■ About this task: Range to reproduce from the entries below: the line with "5.查看链接：http://", the line with "Moona rubbed her", and every line in between. Give them exactly and give nothing else.

■ Source records:
────────────────
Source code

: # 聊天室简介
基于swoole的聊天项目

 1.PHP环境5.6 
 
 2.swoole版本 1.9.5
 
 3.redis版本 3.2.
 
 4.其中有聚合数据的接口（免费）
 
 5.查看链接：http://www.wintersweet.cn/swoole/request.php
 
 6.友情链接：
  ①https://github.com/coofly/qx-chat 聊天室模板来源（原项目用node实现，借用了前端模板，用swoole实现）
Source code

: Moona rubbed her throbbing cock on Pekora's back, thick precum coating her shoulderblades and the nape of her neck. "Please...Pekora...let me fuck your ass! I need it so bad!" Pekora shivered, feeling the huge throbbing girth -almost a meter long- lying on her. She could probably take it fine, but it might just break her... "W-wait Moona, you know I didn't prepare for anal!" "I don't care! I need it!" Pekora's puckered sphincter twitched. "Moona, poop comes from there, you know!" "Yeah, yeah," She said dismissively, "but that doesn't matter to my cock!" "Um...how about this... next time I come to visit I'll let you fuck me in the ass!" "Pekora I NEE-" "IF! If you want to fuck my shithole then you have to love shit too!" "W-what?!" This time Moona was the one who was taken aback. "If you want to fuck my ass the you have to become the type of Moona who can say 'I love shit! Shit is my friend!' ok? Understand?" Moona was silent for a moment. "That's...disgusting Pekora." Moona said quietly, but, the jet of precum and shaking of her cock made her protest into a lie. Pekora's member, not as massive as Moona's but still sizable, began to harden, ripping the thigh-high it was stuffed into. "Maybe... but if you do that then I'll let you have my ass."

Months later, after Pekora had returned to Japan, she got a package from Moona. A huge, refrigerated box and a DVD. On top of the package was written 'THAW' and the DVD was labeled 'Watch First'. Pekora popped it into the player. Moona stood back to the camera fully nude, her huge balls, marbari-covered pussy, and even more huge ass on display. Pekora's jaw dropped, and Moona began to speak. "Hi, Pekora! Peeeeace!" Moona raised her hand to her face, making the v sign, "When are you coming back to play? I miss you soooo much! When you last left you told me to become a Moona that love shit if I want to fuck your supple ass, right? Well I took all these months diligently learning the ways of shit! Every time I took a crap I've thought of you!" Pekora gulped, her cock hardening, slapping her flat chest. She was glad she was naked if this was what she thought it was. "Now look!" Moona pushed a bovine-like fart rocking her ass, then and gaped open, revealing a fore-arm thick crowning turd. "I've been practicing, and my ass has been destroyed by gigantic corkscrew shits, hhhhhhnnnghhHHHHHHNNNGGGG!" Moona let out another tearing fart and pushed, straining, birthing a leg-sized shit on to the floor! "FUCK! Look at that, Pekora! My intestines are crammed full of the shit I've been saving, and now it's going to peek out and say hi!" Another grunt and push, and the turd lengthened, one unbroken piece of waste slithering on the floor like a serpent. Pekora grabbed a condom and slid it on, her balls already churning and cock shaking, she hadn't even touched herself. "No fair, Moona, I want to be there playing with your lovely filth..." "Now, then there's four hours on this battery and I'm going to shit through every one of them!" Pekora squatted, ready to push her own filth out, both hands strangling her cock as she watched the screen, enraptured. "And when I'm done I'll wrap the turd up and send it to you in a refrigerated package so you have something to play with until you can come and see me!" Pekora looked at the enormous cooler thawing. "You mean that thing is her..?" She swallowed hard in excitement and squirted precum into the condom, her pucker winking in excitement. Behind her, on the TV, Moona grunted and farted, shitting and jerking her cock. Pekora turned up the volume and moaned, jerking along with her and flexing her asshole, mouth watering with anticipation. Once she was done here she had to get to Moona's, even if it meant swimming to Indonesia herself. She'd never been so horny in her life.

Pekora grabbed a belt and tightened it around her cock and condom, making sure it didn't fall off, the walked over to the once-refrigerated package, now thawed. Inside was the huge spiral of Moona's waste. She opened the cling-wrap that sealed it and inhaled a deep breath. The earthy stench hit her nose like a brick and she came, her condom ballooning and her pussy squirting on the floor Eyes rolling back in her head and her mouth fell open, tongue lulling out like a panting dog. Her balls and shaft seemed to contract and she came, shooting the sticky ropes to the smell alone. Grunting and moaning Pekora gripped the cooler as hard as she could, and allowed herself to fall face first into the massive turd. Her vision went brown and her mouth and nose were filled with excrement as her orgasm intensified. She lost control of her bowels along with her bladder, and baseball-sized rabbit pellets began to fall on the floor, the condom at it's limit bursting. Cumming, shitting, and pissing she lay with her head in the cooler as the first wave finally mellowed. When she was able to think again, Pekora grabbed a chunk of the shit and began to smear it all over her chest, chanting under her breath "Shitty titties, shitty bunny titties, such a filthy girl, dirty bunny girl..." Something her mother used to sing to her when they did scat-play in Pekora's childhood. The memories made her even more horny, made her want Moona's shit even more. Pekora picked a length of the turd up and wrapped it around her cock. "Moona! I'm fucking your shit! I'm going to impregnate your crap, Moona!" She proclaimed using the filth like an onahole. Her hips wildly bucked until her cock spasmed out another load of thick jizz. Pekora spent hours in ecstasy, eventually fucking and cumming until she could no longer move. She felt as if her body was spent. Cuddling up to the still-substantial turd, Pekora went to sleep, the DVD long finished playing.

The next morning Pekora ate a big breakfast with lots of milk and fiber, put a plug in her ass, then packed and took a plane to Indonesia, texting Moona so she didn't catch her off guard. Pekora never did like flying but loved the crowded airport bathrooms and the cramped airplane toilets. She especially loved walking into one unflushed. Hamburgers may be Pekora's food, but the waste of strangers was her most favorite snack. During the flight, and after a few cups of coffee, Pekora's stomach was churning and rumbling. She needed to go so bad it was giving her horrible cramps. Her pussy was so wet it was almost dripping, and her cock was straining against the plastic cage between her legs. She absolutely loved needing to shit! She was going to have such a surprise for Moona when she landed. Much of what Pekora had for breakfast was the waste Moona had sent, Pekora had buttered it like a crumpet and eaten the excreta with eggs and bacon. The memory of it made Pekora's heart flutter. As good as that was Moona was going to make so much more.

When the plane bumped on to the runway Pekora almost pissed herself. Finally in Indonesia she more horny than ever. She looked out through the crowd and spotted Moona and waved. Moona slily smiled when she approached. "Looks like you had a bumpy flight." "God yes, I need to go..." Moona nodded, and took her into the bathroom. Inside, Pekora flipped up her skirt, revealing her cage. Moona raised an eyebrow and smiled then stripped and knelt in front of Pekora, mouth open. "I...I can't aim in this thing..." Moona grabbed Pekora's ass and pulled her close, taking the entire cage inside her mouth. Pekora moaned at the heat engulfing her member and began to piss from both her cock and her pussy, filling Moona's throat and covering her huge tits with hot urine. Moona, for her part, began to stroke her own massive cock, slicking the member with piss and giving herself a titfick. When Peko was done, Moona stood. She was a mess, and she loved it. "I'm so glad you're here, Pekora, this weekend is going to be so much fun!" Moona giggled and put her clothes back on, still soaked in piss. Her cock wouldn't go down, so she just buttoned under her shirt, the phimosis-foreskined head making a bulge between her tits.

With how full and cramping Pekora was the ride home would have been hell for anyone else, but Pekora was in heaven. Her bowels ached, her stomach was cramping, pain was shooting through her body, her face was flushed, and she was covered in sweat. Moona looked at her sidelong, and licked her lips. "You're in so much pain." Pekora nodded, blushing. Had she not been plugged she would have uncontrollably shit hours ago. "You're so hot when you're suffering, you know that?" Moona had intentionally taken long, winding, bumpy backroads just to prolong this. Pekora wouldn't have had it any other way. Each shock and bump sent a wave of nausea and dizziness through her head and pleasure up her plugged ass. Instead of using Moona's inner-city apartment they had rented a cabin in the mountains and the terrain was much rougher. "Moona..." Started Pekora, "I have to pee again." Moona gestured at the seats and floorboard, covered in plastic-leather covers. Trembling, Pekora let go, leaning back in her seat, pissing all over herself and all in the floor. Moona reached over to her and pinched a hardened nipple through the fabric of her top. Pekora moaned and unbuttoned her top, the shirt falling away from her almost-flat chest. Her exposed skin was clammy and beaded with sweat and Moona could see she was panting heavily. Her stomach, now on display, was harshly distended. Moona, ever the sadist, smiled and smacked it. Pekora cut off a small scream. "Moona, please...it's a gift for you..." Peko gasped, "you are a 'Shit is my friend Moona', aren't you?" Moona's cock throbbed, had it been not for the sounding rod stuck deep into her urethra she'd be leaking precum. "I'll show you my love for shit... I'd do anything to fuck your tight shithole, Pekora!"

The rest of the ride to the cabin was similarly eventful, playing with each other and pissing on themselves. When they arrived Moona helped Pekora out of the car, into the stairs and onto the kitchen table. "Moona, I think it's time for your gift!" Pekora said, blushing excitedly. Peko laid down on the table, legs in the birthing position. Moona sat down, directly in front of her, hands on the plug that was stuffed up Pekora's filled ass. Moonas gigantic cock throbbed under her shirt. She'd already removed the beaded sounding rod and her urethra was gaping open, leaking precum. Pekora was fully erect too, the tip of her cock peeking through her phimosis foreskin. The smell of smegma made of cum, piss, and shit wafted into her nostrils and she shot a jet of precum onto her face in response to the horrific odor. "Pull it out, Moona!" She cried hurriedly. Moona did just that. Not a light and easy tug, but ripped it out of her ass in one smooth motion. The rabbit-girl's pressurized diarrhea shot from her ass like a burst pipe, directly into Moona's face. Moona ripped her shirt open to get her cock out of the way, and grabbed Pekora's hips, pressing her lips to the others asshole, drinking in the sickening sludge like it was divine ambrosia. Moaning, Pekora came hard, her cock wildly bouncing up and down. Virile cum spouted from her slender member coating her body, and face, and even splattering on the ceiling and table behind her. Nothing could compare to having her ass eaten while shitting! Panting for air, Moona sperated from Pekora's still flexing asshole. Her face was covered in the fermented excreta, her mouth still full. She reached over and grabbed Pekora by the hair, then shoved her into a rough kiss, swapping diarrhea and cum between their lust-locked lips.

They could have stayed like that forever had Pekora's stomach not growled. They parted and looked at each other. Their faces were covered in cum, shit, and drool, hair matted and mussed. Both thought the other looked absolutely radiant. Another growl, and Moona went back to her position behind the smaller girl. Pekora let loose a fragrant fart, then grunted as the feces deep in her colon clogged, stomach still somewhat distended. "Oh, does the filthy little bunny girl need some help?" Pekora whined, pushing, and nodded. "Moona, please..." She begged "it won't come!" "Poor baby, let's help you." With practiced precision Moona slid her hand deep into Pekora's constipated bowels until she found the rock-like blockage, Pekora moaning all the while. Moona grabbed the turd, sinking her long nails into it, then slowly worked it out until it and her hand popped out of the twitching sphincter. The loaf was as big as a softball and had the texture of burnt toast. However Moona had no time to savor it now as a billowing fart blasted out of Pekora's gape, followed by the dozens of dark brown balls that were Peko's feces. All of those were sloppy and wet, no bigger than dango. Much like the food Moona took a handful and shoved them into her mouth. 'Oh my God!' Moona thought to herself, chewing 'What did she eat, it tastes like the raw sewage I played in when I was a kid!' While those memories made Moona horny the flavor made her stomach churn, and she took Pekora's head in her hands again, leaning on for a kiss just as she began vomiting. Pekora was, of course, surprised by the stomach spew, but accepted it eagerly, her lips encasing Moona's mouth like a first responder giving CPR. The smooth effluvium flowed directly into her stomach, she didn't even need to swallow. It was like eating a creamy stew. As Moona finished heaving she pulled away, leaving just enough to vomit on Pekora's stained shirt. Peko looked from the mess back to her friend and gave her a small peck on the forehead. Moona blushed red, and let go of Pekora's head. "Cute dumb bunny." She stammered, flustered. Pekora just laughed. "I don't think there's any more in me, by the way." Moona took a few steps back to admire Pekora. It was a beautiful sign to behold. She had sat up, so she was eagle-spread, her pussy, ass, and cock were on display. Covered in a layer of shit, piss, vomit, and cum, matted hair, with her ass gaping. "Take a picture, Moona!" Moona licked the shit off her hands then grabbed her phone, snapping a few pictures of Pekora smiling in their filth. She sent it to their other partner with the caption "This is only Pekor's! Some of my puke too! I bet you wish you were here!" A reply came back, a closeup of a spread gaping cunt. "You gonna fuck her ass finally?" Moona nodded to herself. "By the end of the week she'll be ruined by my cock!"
────────────────
■ Reply to the task:
 5.查看链接：http://www.wintersweet.cn/swoole/request.php
 
 6.友情链接：
  ①https://github.com/coofly/qx-chat 聊天室模板来源（原项目用node实现，借用了前端模板，用swoole实现）
Source code

: Moona rubbed her throbbing cock on Pekora's back, thick precum coating her shoulderblades and the nape of her neck. "Please...Pekora...let me fuck your ass! I need it so bad!" Pekora shivered, feeling the huge throbbing girth -almost a meter long- lying on her. She could probably take it fine, but it might just break her... "W-wait Moona, you know I didn't prepare for anal!" "I don't care! I need it!" Pekora's puckered sphincter twitched. "Moona, poop comes from there, you know!" "Yeah, yeah," She said dismissively, "but that doesn't matter to my cock!" "Um...how about this... next time I come to visit I'll let you fuck me in the ass!" "Pekora I NEE-" "IF! If you want to fuck my shithole then you have to love shit too!" "W-what?!" This time Moona was the one who was taken aback. "If you want to fuck my ass the you have to become the type of Moona who can say 'I love shit! Shit is my friend!' ok? Understand?" Moona was silent for a moment. "That's...disgusting Pekora." Moona said quietly, but, the jet of precum and shaking of her cock made her protest into a lie. Pekora's member, not as massive as Moona's but still sizable, began to harden, ripping the thigh-high it was stuffed into. "Maybe... but if you do that then I'll let you have my ass."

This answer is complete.